(Collected data)
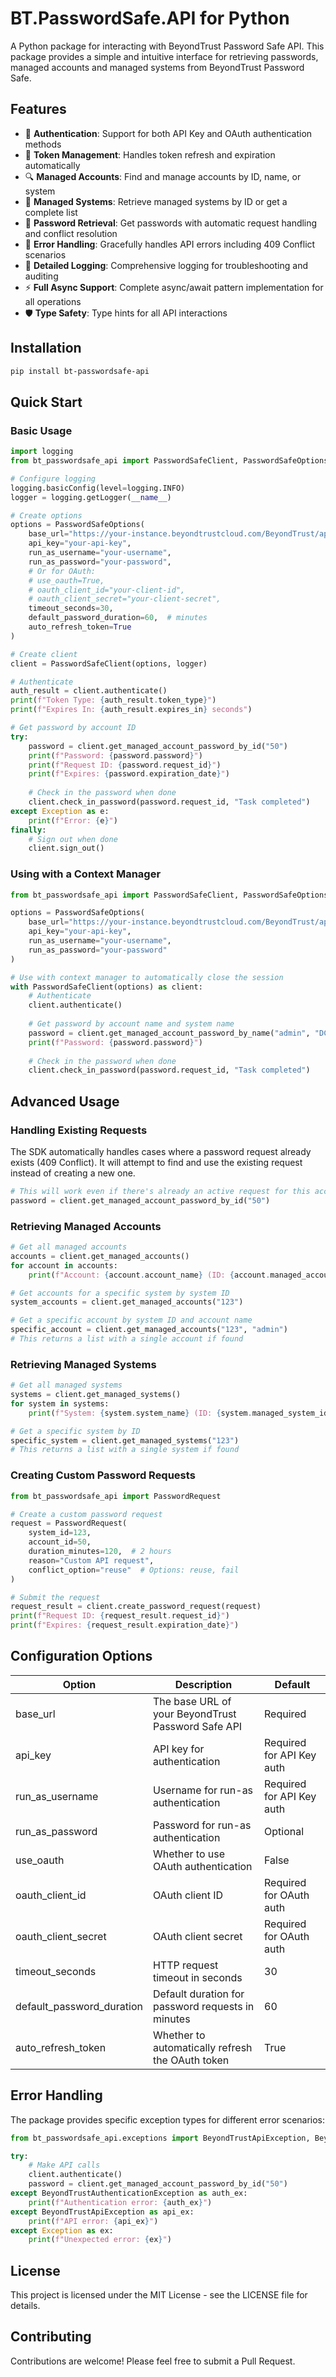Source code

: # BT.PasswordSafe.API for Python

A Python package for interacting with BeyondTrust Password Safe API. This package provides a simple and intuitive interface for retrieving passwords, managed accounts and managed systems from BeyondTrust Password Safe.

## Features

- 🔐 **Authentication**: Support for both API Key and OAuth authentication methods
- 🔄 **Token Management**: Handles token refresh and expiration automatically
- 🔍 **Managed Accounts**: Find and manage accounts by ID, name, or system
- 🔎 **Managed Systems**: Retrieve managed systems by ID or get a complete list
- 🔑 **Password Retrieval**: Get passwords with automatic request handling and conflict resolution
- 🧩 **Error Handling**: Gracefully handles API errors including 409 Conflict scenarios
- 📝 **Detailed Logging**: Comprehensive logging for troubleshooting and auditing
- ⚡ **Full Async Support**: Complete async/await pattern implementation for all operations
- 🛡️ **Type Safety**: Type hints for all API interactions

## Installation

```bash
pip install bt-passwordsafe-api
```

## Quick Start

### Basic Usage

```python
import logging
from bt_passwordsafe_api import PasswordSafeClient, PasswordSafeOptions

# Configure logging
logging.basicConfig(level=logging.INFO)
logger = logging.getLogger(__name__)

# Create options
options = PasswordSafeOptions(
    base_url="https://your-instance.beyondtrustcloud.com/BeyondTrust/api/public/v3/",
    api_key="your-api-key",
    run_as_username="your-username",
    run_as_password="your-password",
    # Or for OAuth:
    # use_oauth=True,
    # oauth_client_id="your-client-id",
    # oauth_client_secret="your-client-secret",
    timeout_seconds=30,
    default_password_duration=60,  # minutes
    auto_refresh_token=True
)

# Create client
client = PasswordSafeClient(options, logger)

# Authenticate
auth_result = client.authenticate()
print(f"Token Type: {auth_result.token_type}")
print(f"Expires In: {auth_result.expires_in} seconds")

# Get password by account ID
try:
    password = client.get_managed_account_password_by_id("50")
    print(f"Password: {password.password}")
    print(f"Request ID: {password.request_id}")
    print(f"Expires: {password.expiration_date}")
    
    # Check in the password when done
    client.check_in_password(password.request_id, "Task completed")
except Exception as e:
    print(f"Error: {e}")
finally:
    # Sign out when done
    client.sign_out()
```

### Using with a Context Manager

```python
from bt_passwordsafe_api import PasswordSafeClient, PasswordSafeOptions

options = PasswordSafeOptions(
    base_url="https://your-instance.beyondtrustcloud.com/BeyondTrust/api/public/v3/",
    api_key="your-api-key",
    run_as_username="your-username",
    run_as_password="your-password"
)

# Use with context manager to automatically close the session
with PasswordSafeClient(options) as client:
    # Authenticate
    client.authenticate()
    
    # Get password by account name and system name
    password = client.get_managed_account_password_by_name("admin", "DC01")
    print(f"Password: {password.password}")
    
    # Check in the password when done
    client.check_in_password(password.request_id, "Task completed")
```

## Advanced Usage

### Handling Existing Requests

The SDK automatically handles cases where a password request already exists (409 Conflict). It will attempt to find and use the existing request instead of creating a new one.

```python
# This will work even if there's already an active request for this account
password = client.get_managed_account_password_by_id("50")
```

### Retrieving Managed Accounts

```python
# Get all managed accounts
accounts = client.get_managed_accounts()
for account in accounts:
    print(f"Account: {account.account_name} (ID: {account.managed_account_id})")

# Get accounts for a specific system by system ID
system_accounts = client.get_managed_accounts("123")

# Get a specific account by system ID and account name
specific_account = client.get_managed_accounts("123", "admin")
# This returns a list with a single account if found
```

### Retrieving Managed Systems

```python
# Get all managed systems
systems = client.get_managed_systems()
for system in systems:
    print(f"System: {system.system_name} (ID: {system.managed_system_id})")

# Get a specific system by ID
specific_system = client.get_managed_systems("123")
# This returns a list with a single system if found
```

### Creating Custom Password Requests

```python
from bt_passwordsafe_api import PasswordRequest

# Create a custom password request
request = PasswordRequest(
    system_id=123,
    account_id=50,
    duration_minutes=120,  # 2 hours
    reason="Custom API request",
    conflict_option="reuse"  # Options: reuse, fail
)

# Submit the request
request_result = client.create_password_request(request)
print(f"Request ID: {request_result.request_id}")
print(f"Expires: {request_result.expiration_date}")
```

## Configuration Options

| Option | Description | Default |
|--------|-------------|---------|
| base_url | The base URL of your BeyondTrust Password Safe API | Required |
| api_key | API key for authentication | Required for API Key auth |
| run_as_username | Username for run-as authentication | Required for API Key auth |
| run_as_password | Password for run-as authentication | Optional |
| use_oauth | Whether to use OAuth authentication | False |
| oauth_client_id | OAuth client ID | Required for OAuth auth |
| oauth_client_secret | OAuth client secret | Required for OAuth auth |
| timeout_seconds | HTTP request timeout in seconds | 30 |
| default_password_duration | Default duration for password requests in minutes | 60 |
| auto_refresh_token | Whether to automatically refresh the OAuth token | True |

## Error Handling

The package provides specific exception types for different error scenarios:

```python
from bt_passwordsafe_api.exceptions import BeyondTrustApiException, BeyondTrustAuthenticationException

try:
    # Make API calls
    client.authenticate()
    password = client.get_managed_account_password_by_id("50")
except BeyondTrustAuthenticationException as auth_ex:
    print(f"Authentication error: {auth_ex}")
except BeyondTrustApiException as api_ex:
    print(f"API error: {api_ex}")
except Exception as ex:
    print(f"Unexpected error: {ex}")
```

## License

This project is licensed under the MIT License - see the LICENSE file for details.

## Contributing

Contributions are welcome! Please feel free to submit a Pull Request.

__DESCRIPTION OF THE TASK__:
When a line in the data contains the string "This", copy that line.

__REPLY__:
A Python package for interacting with BeyondTrust Password Safe API. This package provides a simple and intuitive interface for retrieving passwords, managed accounts and managed systems from BeyondTrust Password Safe.
# This will work even if there's already an active request for this account
# This returns a list with a single account if found
# This returns a list with a single system if found
This project is licensed under the MIT License - see the LICENSE file for details.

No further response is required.